In the beginning of August I got the chance to attend the Deep Learning Summer School in Montreal. It consisted of 10 days of talks from some of the most well-known neural network researchers. During this time I learned a lot, way more than I could ever fit into a blog post. Instead of trying to pass on 60 hours worth of neural network knowledge, I have made a list of small interesting nuggets of information that I was able to summarise in a paragraph.
At the moment of writing, the summer school website is still online, along with all the presentation slides. All of the information and most of the illustrations come from these slides and are the work of their original authors. The talks in the summer school were filmed as well, hopefully they will also find their way to the web.
Update: the Deep Learning Summer School videos are now online.
Alright, let’s get started.
1. The need for distributed representations
During his first talk, Yoshua Bengio said “This is my most important slide”. You can see that slide below:
Let’s say you have a classifier that needs to detect people that are male/female, have glasses or don’t have glasses, and are tall/short.

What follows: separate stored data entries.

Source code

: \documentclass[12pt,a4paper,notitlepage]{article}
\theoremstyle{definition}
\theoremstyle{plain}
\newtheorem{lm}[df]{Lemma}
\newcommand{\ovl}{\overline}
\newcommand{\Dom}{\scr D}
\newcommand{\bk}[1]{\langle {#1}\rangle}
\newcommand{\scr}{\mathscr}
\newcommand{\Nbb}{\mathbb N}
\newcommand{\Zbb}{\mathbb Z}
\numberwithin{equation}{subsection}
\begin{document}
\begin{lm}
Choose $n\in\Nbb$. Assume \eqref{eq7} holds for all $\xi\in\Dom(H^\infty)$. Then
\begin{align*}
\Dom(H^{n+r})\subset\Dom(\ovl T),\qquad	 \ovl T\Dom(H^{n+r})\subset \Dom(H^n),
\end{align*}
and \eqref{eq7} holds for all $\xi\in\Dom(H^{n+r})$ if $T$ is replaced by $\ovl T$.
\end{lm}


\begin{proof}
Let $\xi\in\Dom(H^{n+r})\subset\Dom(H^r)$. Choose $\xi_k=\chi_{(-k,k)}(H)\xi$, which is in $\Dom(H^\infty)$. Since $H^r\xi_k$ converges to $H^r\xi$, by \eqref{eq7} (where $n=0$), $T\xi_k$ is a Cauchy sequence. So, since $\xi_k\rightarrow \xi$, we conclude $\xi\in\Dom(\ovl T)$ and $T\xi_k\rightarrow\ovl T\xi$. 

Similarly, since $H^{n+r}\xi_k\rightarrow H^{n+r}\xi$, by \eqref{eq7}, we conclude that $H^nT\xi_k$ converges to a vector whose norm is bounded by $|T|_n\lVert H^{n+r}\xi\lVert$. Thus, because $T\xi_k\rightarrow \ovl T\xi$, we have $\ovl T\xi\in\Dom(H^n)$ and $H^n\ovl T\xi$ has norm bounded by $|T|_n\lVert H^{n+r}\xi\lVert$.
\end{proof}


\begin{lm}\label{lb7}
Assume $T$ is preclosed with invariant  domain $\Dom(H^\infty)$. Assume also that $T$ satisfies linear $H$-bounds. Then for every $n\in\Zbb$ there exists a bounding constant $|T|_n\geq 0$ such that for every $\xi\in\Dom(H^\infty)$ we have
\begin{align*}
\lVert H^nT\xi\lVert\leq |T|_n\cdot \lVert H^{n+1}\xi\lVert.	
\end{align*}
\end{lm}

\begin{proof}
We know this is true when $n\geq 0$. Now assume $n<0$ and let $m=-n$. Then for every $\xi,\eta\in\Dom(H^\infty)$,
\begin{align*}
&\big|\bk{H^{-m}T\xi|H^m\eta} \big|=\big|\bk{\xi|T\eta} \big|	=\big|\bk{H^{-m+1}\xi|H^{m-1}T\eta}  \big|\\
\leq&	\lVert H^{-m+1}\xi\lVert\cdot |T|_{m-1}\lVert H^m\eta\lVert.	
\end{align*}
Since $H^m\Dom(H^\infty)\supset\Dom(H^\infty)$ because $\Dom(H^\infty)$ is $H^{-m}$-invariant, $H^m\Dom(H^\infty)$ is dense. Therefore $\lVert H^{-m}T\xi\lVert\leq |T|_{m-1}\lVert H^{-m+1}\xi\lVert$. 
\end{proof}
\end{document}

With non-distributed representations, you are dealing with 2*2*2=8 different classes of people. In order to train an accurate classifier, you need to have enough training data for each of these 8 classes. However, with distributed representations, each of these properties could be captured by a different dimension. This means that even if your classifier has never encountered tall men with glasses, it would be able to detect them, because it has learned to detect gender, glasses and height independently from all the other examples.